While musing over a hieroglyphic patch on a temple wall in Luxor—the Nile–side greatest open air museum on earth–––a sentence starting with a face looking to the right ended with a face looking left, returning the initial face's stare. Did that mean that this sentence could be read in both directions, or that it should at least be reread? Ancient, ten foot–long sentences whittled into rock have a way of drawing you in, so I stood beside the ruin wall and accosted every tour guide passing by. None of them could answer this question of intent—some guides can only reference from the prerecorded scripts banging around in their heads. Beyond that, they're as lost as us visitors.

In my left–right conundrum search, I learn something else. During the Pharaoh period, the east bank of the Nile was the domain for life, people, houses, and temples, while the west bank for cemeteries and funeral temples––including pyramids. Sunrise and the east equals birth, sunset and west equals death. (This facet of Egyptology might contribute to the lifestyle clash between folks from New York and Los Angeles.)

I abandoned my quest to solve the scripted face–off until I crawled deep inside the implausible Great Pyramid of Giza through a crude tunnel carved out by 8th century Arab looters. Rising 485 feet, it was the world's tallest building from 2570 BC until 1300 AD when it was surpassed by England's Lincoln Cathedral (which I'd recently visited with my father in the midst of our fourth coast–to–coast walk across Britain). The Great Pyramid consists of 2.5 million blocks weighing between two and seventy tons. The stones are cut so precisely that a credit card can't wedge between. Perfectly aligned with the cardinal points on the compass, its four sides point toward true East, West, North, and South–––quite a feat considering that the compass wasn't invented until 1500.

One of the three known chambers discovered inside the pyramid is the King's Chamber, a dorm–sized tomb room. Shimmying up the narrow, 200 yard–long, three foot–high passageway that ascends from the base of the pyramid into its core rouses mild claustrophobia, especially if the person crawling ahead of you panics and tries to turn back in a narrow section of the tunnel where it's impossible to bypass anything bigger than a rabbit.

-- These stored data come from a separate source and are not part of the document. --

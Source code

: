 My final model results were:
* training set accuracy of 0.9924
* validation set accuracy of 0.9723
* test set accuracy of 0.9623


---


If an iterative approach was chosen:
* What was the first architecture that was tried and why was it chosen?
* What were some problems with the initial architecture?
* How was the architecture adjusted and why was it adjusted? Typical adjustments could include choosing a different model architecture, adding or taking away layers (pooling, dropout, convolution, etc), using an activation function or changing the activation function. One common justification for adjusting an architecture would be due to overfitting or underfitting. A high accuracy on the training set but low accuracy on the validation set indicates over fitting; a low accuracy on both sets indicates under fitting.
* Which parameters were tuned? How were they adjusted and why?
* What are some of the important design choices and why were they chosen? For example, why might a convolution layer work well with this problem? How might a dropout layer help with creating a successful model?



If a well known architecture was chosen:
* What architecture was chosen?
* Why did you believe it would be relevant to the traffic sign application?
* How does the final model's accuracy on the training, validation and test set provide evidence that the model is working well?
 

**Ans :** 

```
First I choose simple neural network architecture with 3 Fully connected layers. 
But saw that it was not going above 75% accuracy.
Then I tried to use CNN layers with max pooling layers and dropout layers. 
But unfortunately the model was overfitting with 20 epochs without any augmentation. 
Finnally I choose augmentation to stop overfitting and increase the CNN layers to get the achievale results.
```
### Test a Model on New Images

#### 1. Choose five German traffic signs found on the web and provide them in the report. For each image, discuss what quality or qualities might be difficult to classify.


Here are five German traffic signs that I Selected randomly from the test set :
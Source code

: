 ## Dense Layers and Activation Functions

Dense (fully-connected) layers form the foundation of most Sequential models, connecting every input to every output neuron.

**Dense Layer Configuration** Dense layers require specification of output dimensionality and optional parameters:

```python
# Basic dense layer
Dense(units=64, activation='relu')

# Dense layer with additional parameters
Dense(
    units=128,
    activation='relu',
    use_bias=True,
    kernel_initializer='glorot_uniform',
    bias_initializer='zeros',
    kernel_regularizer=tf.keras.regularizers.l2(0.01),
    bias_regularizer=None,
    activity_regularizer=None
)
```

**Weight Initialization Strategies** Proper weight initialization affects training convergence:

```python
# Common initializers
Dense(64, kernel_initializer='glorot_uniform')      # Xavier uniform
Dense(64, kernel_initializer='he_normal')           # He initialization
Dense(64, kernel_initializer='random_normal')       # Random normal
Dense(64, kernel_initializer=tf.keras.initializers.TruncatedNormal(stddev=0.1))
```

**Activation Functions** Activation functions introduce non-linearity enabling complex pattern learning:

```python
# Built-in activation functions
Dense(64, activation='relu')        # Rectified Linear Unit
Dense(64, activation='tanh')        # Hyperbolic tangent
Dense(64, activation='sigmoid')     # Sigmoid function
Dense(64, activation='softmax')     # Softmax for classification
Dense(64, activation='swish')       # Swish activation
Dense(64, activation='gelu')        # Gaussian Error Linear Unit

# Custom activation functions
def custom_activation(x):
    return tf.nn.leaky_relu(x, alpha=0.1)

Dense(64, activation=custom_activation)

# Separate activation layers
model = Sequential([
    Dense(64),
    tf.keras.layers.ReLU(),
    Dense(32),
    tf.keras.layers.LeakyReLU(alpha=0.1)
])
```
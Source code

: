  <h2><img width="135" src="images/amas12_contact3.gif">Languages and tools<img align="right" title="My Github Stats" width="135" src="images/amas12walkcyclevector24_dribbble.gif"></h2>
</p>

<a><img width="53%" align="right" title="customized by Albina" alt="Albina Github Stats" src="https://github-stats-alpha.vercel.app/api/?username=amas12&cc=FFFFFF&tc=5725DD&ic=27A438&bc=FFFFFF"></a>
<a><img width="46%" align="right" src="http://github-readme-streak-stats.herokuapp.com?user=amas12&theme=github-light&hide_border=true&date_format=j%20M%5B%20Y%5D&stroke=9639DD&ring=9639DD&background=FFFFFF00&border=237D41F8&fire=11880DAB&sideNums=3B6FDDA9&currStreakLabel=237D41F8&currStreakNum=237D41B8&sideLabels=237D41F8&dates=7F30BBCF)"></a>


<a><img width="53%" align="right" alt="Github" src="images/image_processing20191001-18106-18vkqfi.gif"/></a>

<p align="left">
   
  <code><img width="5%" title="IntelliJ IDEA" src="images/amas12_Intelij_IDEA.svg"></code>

As I sat in a corner of the dimly–lit sarcophagus, I entered a meditative state that was metaphysically sandwiched between a hand–holding, trance–moaning New Age couple and a gaggle of babbly, flash photo–snapping Frenchies. With a renewed appreciation for ventilation, I re–puzzled over the ancients' batty hieroglyphic face trick at Luxor. My ping–ponging contemplation jogged the breadth of the chicken/egg riddle, and then traveled deeper as the French holidaymakers left.

A Buddhist kōan is an anecdote, question, or statement that typically eludes rational understanding but is within reach of intuition. Kōan traditions try to shock the mind into awareness. In the Zen novel, The Dharma Bums, Jack Kerouac lampoons a few popular kōans:

"Does a dog have Buddha nature or not?" … "Woof".

"If you have ice cream I will give you some … If you have no ice cream I will take it away from you." (An ice cream kōan?)

Engaging a mindteaser within the vast, confined, geometric center of 6 million tons of limestone–––one that has a 13.5 acre footprint; same footprint as the Louisiana Superdome but twice as tall with comparable locker room odor–––The Great Pyramid's inner energy suggested that a long–gone prankster from Luxor might have chiseled a bit of backstory for Buddhism's noble truths. And, because the New Age couple didn't notice me behind the King's red granite coffin, they felt safe notching their cuddle up to the next chakra … naughty life force energy, Superdome finish/finale.

There's so much stone mass in the pyramid that the interior temperature is constant and equals the average earth temperature of 68 degrees F. After creeping out from within one of the world's greatest tourist attractions into a blazing sun, I squinted and wandered over to the definitive Catman. The half–human, half–lion Great Sphinx fronting the pyramids was an afterthought assembled with leftover pyramid building materials. Clever Egyptology, or the liberty of construction crews unaware of unions?

Just like a boomerang, which, by the way, was invented by Egyptians to hunt birds, particular hieroglyphics can loop one back to where they started, which is usually a humbling life lesson. My personal Rosetta Stone, a karmic brainteaser endorsing three enduring hobbies— rescuing overturned horseshoe crabs, pine tree climbing, and pre–nap contemplation–– recommends this:

Listen with a third ear to hear what is not said.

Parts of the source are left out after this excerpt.